RDNA 2 went pretty hard with the cache and didn't seem to get that much out of it.
RDNA 3 already lowered the cache vs bandwidth ratio by a lot (80Mo in 6950xt for 96Mo in the XTX, despite the XTX going from 256 bit to 384 bit bus).
I think they will keep shrinking mildly until they think they can't shrink anymore, or at least leave it as is.
GPUs just query too much data to be held in cache anyway, complex ops can be done a ton of times on the same instructions with CPUs, but with GPUs you go through a lot more simpler but heavy stuff.

marees · Aug 29, 2024

Mahboi said:
I believe Valve will wait for Zen 6.
But it'll be in the next ROG thing for sure.

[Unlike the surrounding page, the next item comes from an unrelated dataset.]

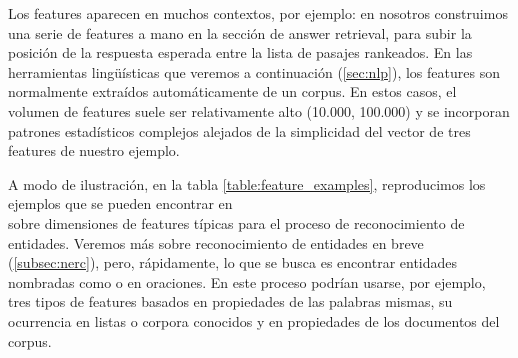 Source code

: Los features aparecen en muchos contextos, por ejemplo: en  nosotros construimos una serie de features a mano en la sección de answer retrieval, para subir la posición de la respuesta esperada entre la lista de pasajes rankeados. En las herramientas lingüísticas que veremos a continuación (\ref{sec:nlp}), los features son normalmente extraídos automáticamente de un corpus. En estos casos, el volumen de features suele ser relativamente alto (10.000, 100.000) y se incorporan patrones estadísticos complejos alejados de la simplicidad del vector de tres features de nuestro ejemplo.

A modo de ilustración, en la tabla \ref{table:feature_examples}, reproducimos los ejemplos que se pueden encontrar en \\ \cite{NER1} sobre dimensiones de features típicas para el proceso de reconocimiento de entidades. Veremos más sobre reconocimiento de entidades en breve (\ref{subsec:nerc}), pero, rápidamente, lo que se busca es encontrar entidades nombradas como  o  en oraciones. En este proceso podrían usarse, por ejemplo, tres tipos de features basados en propiedades de las palabras mismas, su ocurrencia en listas o corpora conocidos y en propiedades de los documentos del corpus.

The cu is not an upgrade on steam deck

But zen 5 is a massive upgrade for handheld. Even vs zen4

Cary Golomb was raving about it

https://twitter.com/x/status/1823478391951311139

https://twitter.com/x/status/1823436518041493607

marees · Aug 29, 2024

marees said:
The cu is not an upgrade on steam deck

But zen 5 is a massive upgrade for handheld. Even vs zen4

Cary Golomb was raving about it

https://twitter.com/x/status/1823478391951311139

https://twitter.com/x/status/1823436518041493607

So what we have is both cpu & gpu (rdna 3.5) is tuned for low power

What you are missing is RT goodness of RDNA 4. Dissapointing if you wanted to enable nvidia crippleware on a handheld or games made on nv ue5 such as bmw

Mahboi · Aug 29, 2024

marees said:
The cu is not an upgrade on steam deck

But zen 5 is a massive upgrade for handheld. Even vs zen4

Cary Golomb was raving about it

Wut?
The Deck runs on only 4 RDNA 2 WGPs. I do think that 6 RDNA 3.5 WGPs would already be a huge leap.

Also, yes Zen 5 is a huge leap over Zen 2 for sure, but I'm not really buying an upgrade this year for a few reasons. Steam upgraded the Deck with a die shrink and tons of QoL improvements a year ago, that doesn't sound like something they did just for a year. Steam has no immediate need for extra perf, the Deck sells well and the new Deck is great.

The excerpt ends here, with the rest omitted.